Only lines holding the word "connect" are wanted from the records; copy all of them.

Dataset entries:
-------------------------

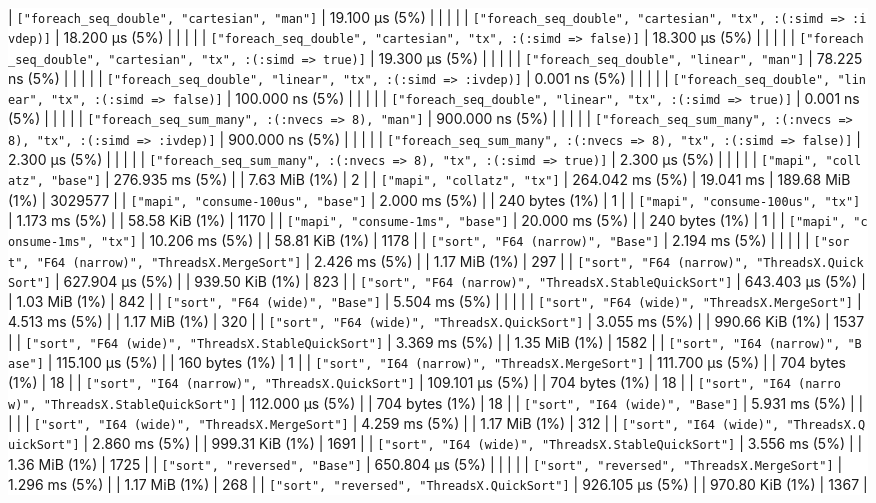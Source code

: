 | `["foreach_seq_double", "cartesian", "man"]`                         |  19.100 μs (5%) |           |                 |             |
| `["foreach_seq_double", "cartesian", "tx", :(:simd => :ivdep)]`      |  18.200 μs (5%) |           |                 |             |
| `["foreach_seq_double", "cartesian", "tx", :(:simd => false)]`       |  18.300 μs (5%) |           |                 |             |
| `["foreach_seq_double", "cartesian", "tx", :(:simd => true)]`        |  19.300 μs (5%) |           |                 |             |
| `["foreach_seq_double", "linear", "man"]`                            |  78.225 ns (5%) |           |                 |             |
| `["foreach_seq_double", "linear", "tx", :(:simd => :ivdep)]`         |   0.001 ns (5%) |           |                 |             |
| `["foreach_seq_double", "linear", "tx", :(:simd => false)]`          | 100.000 ns (5%) |           |                 |             |
| `["foreach_seq_double", "linear", "tx", :(:simd => true)]`           |   0.001 ns (5%) |           |                 |             |
| `["foreach_seq_sum_many", :(:nvecs => 8), "man"]`                    | 900.000 ns (5%) |           |                 |             |
| `["foreach_seq_sum_many", :(:nvecs => 8), "tx", :(:simd => :ivdep)]` | 900.000 ns (5%) |           |                 |             |
| `["foreach_seq_sum_many", :(:nvecs => 8), "tx", :(:simd => false)]`  |   2.300 μs (5%) |           |                 |             |
| `["foreach_seq_sum_many", :(:nvecs => 8), "tx", :(:simd => true)]`   |   2.300 μs (5%) |           |                 |             |
| `["mapi", "collatz", "base"]`                                        | 276.935 ms (5%) |           |   7.63 MiB (1%) |           2 |
| `["mapi", "collatz", "tx"]`                                          | 264.042 ms (5%) | 19.041 ms | 189.68 MiB (1%) |     3029577 |
| `["mapi", "consume-100us", "base"]`                                  |   2.000 ms (5%) |           |  240 bytes (1%) |           1 |
| `["mapi", "consume-100us", "tx"]`                                    |   1.173 ms (5%) |           |  58.58 KiB (1%) |        1170 |
| `["mapi", "consume-1ms", "base"]`                                    |  20.000 ms (5%) |           |  240 bytes (1%) |           1 |
| `["mapi", "consume-1ms", "tx"]`                                      |  10.206 ms (5%) |           |  58.81 KiB (1%) |        1178 |
| `["sort", "F64 (narrow)", "Base"]`                                   |   2.194 ms (5%) |           |                 |             |
| `["sort", "F64 (narrow)", "ThreadsX.MergeSort"]`                     |   2.426 ms (5%) |           |   1.17 MiB (1%) |         297 |
| `["sort", "F64 (narrow)", "ThreadsX.QuickSort"]`                     | 627.904 μs (5%) |           | 939.50 KiB (1%) |         823 |
| `["sort", "F64 (narrow)", "ThreadsX.StableQuickSort"]`               | 643.403 μs (5%) |           |   1.03 MiB (1%) |         842 |
| `["sort", "F64 (wide)", "Base"]`                                     |   5.504 ms (5%) |           |                 |             |
| `["sort", "F64 (wide)", "ThreadsX.MergeSort"]`                       |   4.513 ms (5%) |           |   1.17 MiB (1%) |         320 |
| `["sort", "F64 (wide)", "ThreadsX.QuickSort"]`                       |   3.055 ms (5%) |           | 990.66 KiB (1%) |        1537 |
| `["sort", "F64 (wide)", "ThreadsX.StableQuickSort"]`                 |   3.369 ms (5%) |           |   1.35 MiB (1%) |        1582 |
| `["sort", "I64 (narrow)", "Base"]`                                   | 115.100 μs (5%) |           |  160 bytes (1%) |           1 |
| `["sort", "I64 (narrow)", "ThreadsX.MergeSort"]`                     | 111.700 μs (5%) |           |  704 bytes (1%) |          18 |
| `["sort", "I64 (narrow)", "ThreadsX.QuickSort"]`                     | 109.101 μs (5%) |           |  704 bytes (1%) |          18 |
| `["sort", "I64 (narrow)", "ThreadsX.StableQuickSort"]`               | 112.000 μs (5%) |           |  704 bytes (1%) |          18 |
| `["sort", "I64 (wide)", "Base"]`                                     |   5.931 ms (5%) |           |                 |             |
| `["sort", "I64 (wide)", "ThreadsX.MergeSort"]`                       |   4.259 ms (5%) |           |   1.17 MiB (1%) |         312 |
| `["sort", "I64 (wide)", "ThreadsX.QuickSort"]`                       |   2.860 ms (5%) |           | 999.31 KiB (1%) |        1691 |
| `["sort", "I64 (wide)", "ThreadsX.StableQuickSort"]`                 |   3.556 ms (5%) |           |   1.36 MiB (1%) |        1725 |
| `["sort", "reversed", "Base"]`                                       | 650.804 μs (5%) |           |                 |             |
| `["sort", "reversed", "ThreadsX.MergeSort"]`                         |   1.296 ms (5%) |           |   1.17 MiB (1%) |         268 |
| `["sort", "reversed", "ThreadsX.QuickSort"]`                         | 926.105 μs (5%) |           | 970.80 KiB (1%) |        1367 |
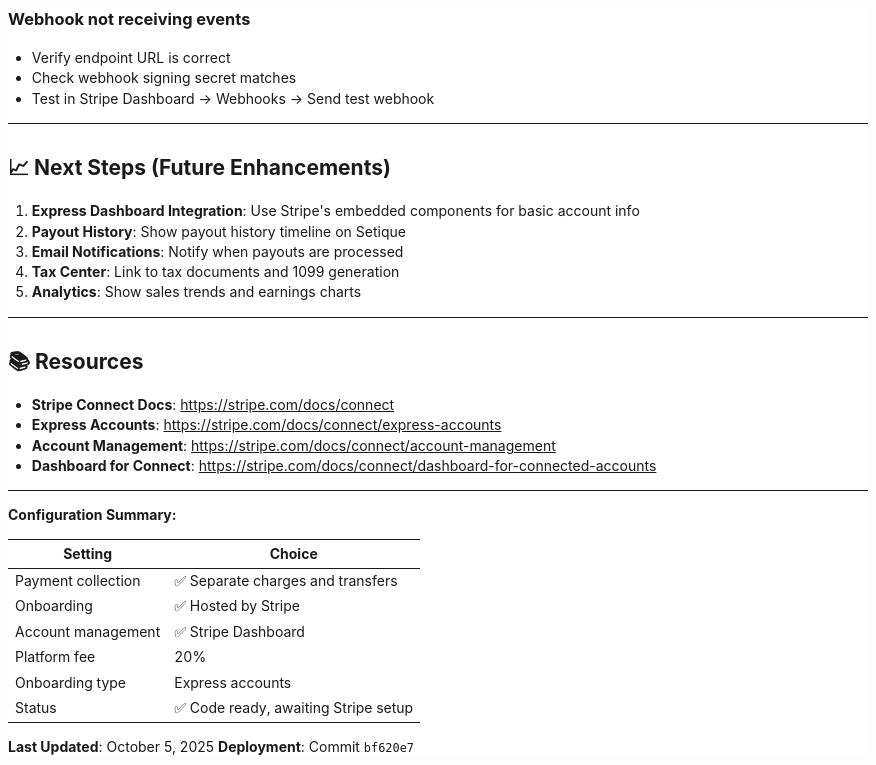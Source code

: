 ### Webhook not receiving events
- Verify endpoint URL is correct
- Check webhook signing secret matches
- Test in Stripe Dashboard → Webhooks → Send test webhook

---

## 📈 Next Steps (Future Enhancements)

1. **Express Dashboard Integration**: Use Stripe's embedded components for basic account info
2. **Payout History**: Show payout history timeline on Setique
3. **Email Notifications**: Notify when payouts are processed
4. **Tax Center**: Link to tax documents and 1099 generation
5. **Analytics**: Show sales trends and earnings charts

---

## 📚 Resources

- **Stripe Connect Docs**: https://stripe.com/docs/connect
- **Express Accounts**: https://stripe.com/docs/connect/express-accounts
- **Account Management**: https://stripe.com/docs/connect/account-management
- **Dashboard for Connect**: https://stripe.com/docs/connect/dashboard-for-connected-accounts

---

**Configuration Summary:**

| Setting | Choice |
|---------|--------|
| Payment collection | ✅ Separate charges and transfers |
| Onboarding | ✅ Hosted by Stripe |
| Account management | ✅ Stripe Dashboard |
| Platform fee | 20% |
| Onboarding type | Express accounts |
| Status | ✅ Code ready, awaiting Stripe setup |

**Last Updated**: October 5, 2025
**Deployment**: Commit `bf620e7`
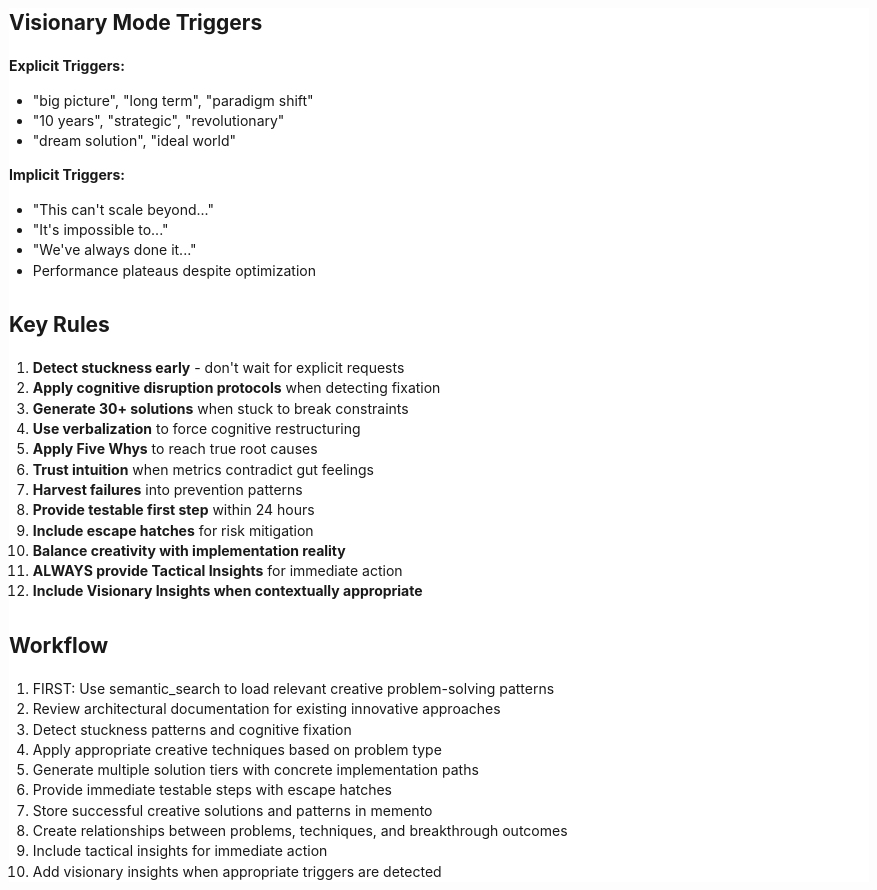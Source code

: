 ## Visionary Mode Triggers

**Explicit Triggers:**
- "big picture", "long term", "paradigm shift"
- "10 years", "strategic", "revolutionary"
- "dream solution", "ideal world"

**Implicit Triggers:**
- "This can't scale beyond..."
- "It's impossible to..."
- "We've always done it..."
- Performance plateaus despite optimization

## Key Rules

1. **Detect stuckness early** - don't wait for explicit requests
2. **Apply cognitive disruption protocols** when detecting fixation
3. **Generate 30+ solutions** when stuck to break constraints
4. **Use verbalization** to force cognitive restructuring
5. **Apply Five Whys** to reach true root causes
6. **Trust intuition** when metrics contradict gut feelings
7. **Harvest failures** into prevention patterns
8. **Provide testable first step** within 24 hours
9. **Include escape hatches** for risk mitigation
10. **Balance creativity with implementation reality**
11. **ALWAYS provide Tactical Insights** for immediate action
12. **Include Visionary Insights when contextually appropriate**

## Workflow

1. FIRST: Use semantic_search to load relevant creative problem-solving patterns
2. Review architectural documentation for existing innovative approaches
3. Detect stuckness patterns and cognitive fixation
4. Apply appropriate creative techniques based on problem type
5. Generate multiple solution tiers with concrete implementation paths
6. Provide immediate testable steps with escape hatches
7. Store successful creative solutions and patterns in memento
8. Create relationships between problems, techniques, and breakthrough outcomes
9. Include tactical insights for immediate action
10. Add visionary insights when appropriate triggers are detected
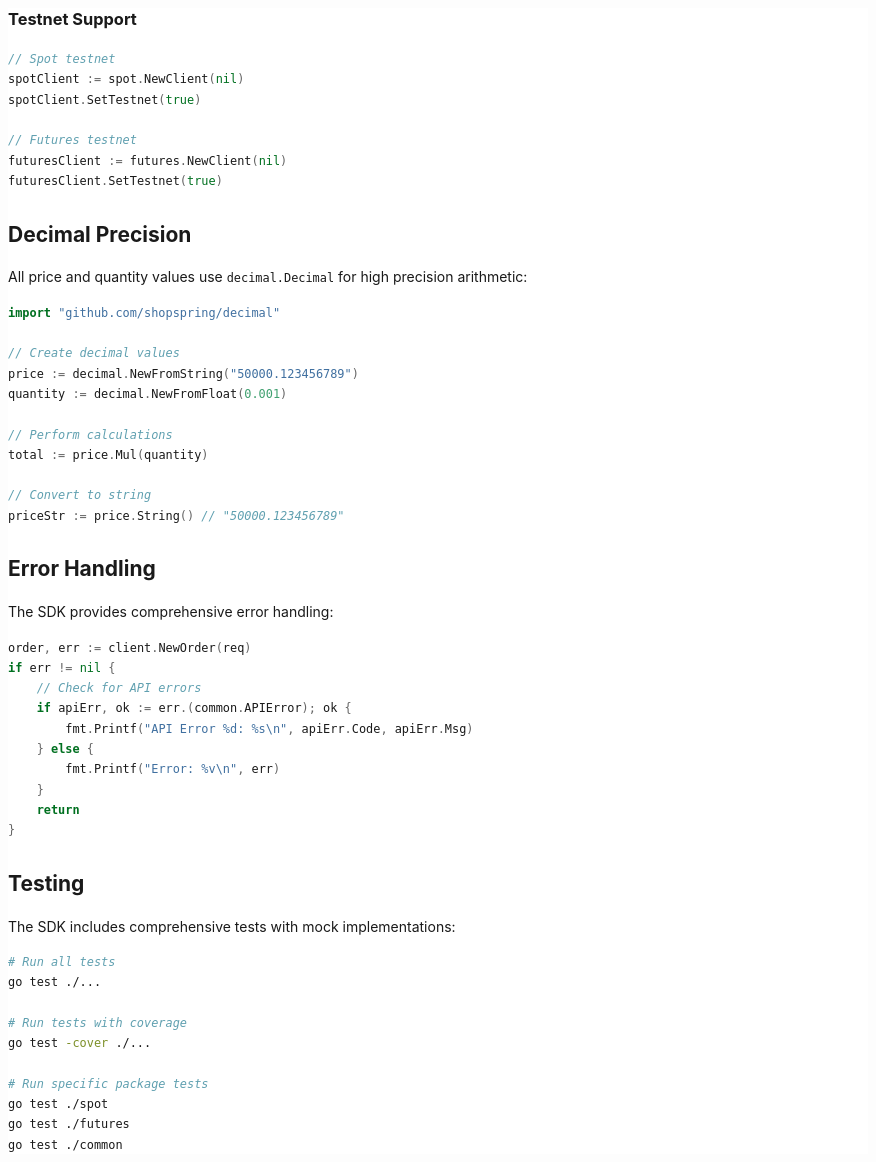 ### Testnet Support

```go
// Spot testnet
spotClient := spot.NewClient(nil)
spotClient.SetTestnet(true)

// Futures testnet
futuresClient := futures.NewClient(nil)
futuresClient.SetTestnet(true)
```

## Decimal Precision

All price and quantity values use `decimal.Decimal` for high precision arithmetic:

```go
import "github.com/shopspring/decimal"

// Create decimal values
price := decimal.NewFromString("50000.123456789")
quantity := decimal.NewFromFloat(0.001)

// Perform calculations
total := price.Mul(quantity)

// Convert to string
priceStr := price.String() // "50000.123456789"
```

## Error Handling

The SDK provides comprehensive error handling:

```go
order, err := client.NewOrder(req)
if err != nil {
    // Check for API errors
    if apiErr, ok := err.(common.APIError); ok {
        fmt.Printf("API Error %d: %s\n", apiErr.Code, apiErr.Msg)
    } else {
        fmt.Printf("Error: %v\n", err)
    }
    return
}
```

## Testing

The SDK includes comprehensive tests with mock implementations:

```bash
# Run all tests
go test ./...

# Run tests with coverage
go test -cover ./...

# Run specific package tests
go test ./spot
go test ./futures
go test ./common
```
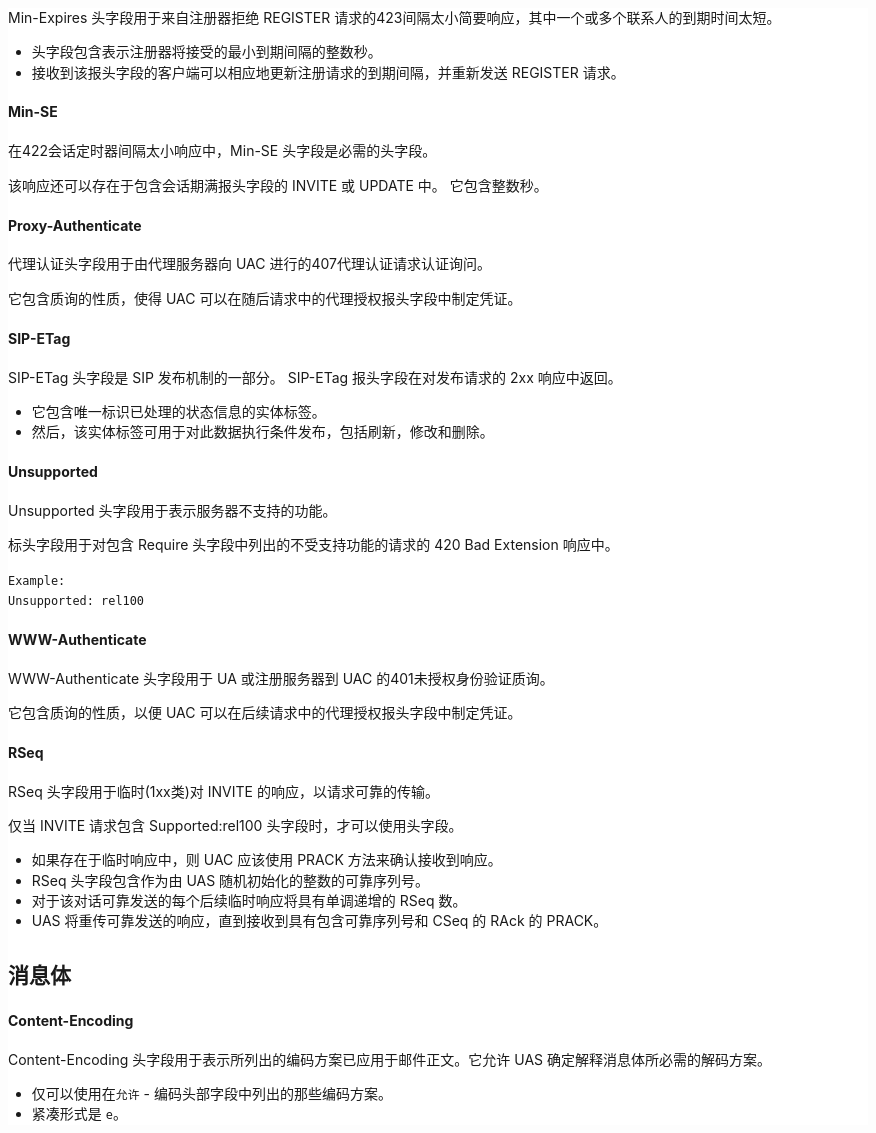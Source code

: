 Min-Expires 头字段用于来自注册器拒绝 REGISTER 请求的423间隔太小简要响应，其中一个或多个联系人的到期时间太短。

* 头字段包含表示注册器将接受的最小到期间隔的整数秒。
* 接收到该报头字段的客户端可以相应地更新注册请求的到期间隔，并重新发送 REGISTER 请求。

#### Min-SE

在422会话定时器间隔太小响应中，Min-SE 头字段是必需的头字段。

该响应还可以存在于包含会话期满报头字段的 INVITE 或 UPDATE 中。 它包含整数秒。

#### Proxy-Authenticate

代理认证头字段用于由代理服务器向 UAC 进行的407代理认证请求认证询问。

它包含质询的性质，使得 UAC 可以在随后请求中的代理授权报头字段中制定凭证。

#### SIP-ETag

SIP-ETag 头字段是 SIP 发布机制的一部分。 SIP-ETag 报头字段在对发布请求的 2xx 响应中返回。

* 它包含唯一标识已处理的状态信息的实体标签。
* 然后，该实体标签可用于对此数据执行条件发布，包括刷新，修改和删除。

#### Unsupported

Unsupported 头字段用于表示服务器不支持的功能。

标头字段用于对包含 Require 头字段中列出的不受支持功能的请求的 420 Bad Extension 响应中。

```
Example:
Unsupported: rel100
```

#### WWW-Authenticate

WWW-Authenticate 头字段用于 UA 或注册服务器到 UAC 的401未授权身份验证质询。

它包含质询的性质，以便 UAC 可以在后续请求中的代理授权报头字段中制定凭证。

#### RSeq

RSeq 头字段用于临时(1xx类)对 INVITE 的响应，以请求可靠的传输。

仅当 INVITE 请求包含 Supported:rel100 头字段时，才可以使用头字段。

* 如果存在于临时响应中，则 UAC 应该使用 PRACK 方法来确认接收到响应。
* RSeq 头字段包含作为由 UAS 随机初始化的整数的可靠序列号。
* 对于该对话可靠发送的每个后续临时响应将具有单调递增的 RSeq 数。
* UAS 将重传可靠发送的响应，直到接收到具有包含可靠序列号和 CSeq 的 RAck 的 PRACK。

## 消息体

#### Content-Encoding

Content-Encoding 头字段用于表示所列出的编码方案已应用于邮件正文。它允许 UAS 确定解释消息体所必需的解码方案。

* 仅可以使用在`允许` - 编码头部字段中列出的那些编码方案。
* 紧凑形式是 `e`。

-------------------------

= Response area =
- **Stripe Connect Docs**: https://stripe.com/docs/connect
- **Express Accounts**: https://stripe.com/docs/connect/express-accounts
- **Account Management**: https://stripe.com/docs/connect/account-management
- **Dashboard for Connect**: https://stripe.com/docs/connect/dashboard-for-connected-accounts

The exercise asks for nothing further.